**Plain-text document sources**
===============

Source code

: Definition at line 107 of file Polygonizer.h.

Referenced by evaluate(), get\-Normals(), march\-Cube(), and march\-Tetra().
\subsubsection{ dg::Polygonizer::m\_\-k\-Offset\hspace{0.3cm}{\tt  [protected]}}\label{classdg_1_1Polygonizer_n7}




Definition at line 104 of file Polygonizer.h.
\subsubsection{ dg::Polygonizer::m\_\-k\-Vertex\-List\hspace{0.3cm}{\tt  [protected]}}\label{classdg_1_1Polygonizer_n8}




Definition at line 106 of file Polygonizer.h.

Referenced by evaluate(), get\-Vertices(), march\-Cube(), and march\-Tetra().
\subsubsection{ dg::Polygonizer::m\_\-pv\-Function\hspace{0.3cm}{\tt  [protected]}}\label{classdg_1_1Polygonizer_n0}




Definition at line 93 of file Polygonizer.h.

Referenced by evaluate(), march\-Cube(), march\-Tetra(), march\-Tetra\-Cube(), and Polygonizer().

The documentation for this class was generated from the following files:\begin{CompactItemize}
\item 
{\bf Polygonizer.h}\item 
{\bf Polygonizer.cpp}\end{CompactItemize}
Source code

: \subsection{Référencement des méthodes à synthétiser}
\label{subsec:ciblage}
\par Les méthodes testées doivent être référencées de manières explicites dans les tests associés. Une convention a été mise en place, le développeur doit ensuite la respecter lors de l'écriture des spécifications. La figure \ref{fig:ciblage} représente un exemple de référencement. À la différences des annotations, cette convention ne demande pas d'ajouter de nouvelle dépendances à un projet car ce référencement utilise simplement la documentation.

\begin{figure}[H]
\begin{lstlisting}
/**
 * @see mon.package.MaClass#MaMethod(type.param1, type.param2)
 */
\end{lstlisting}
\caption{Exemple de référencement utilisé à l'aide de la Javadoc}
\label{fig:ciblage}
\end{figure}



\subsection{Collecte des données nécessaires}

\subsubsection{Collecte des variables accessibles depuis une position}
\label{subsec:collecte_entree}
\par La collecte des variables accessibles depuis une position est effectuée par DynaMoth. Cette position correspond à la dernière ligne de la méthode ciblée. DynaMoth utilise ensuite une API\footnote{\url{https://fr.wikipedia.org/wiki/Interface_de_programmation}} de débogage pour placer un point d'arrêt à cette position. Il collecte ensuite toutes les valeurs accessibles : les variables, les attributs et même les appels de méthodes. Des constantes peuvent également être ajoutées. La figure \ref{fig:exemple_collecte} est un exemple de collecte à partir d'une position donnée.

===============

**Work instruction**
Find how many lines in the entries above have the string "accessibles" and report only that number.

**Exercise output**
2